• [EXERCISE DIRECTIONS]
Repeat, exactly as written, the line containing "To ensure that" and each line after it through the end of the data.

• [INPUT MATERIAL]
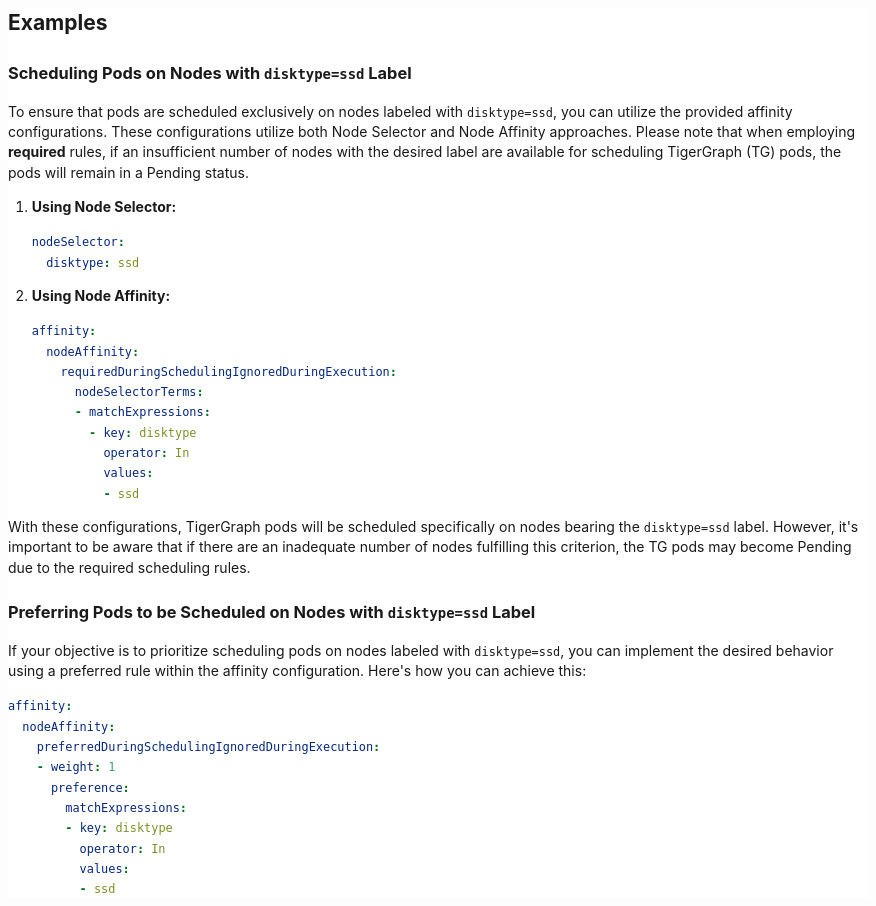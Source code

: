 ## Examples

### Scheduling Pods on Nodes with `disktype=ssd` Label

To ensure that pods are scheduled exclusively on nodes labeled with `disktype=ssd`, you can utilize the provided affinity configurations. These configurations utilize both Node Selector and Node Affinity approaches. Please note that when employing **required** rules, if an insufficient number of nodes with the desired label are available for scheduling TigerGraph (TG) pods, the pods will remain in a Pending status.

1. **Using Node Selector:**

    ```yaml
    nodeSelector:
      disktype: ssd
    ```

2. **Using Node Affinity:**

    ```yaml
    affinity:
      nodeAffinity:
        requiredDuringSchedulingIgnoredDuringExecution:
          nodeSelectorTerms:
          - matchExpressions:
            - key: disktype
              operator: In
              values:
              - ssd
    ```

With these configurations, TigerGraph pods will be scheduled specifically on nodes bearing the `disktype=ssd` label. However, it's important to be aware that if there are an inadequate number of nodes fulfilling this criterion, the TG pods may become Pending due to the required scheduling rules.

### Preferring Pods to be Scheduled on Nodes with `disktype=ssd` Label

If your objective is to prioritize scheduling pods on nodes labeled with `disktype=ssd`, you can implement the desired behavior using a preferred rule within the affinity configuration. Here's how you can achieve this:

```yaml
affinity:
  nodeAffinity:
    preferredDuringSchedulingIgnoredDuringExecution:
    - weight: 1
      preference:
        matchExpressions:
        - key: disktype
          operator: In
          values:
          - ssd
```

• [WRITTEN ANSWER]
To ensure that pods are scheduled exclusively on nodes labeled with `disktype=ssd`, you can utilize the provided affinity configurations. These configurations utilize both Node Selector and Node Affinity approaches. Please note that when employing **required** rules, if an insufficient number of nodes with the desired label are available for scheduling TigerGraph (TG) pods, the pods will remain in a Pending status.

1. **Using Node Selector:**

    ```yaml
    nodeSelector:
      disktype: ssd
    ```

2. **Using Node Affinity:**

    ```yaml
    affinity:
      nodeAffinity:
        requiredDuringSchedulingIgnoredDuringExecution:
          nodeSelectorTerms:
          - matchExpressions:
            - key: disktype
              operator: In
              values:
              - ssd
    ```

With these configurations, TigerGraph pods will be scheduled specifically on nodes bearing the `disktype=ssd` label. However, it's important to be aware that if there are an inadequate number of nodes fulfilling this criterion, the TG pods may become Pending due to the required scheduling rules.

### Preferring Pods to be Scheduled on Nodes with `disktype=ssd` Label

If your objective is to prioritize scheduling pods on nodes labeled with `disktype=ssd`, you can implement the desired behavior using a preferred rule within the affinity configuration. Here's how you can achieve this:

```yaml
affinity:
  nodeAffinity:
    preferredDuringSchedulingIgnoredDuringExecution:
    - weight: 1
      preference:
        matchExpressions:
        - key: disktype
          operator: In
          values:
          - ssd
```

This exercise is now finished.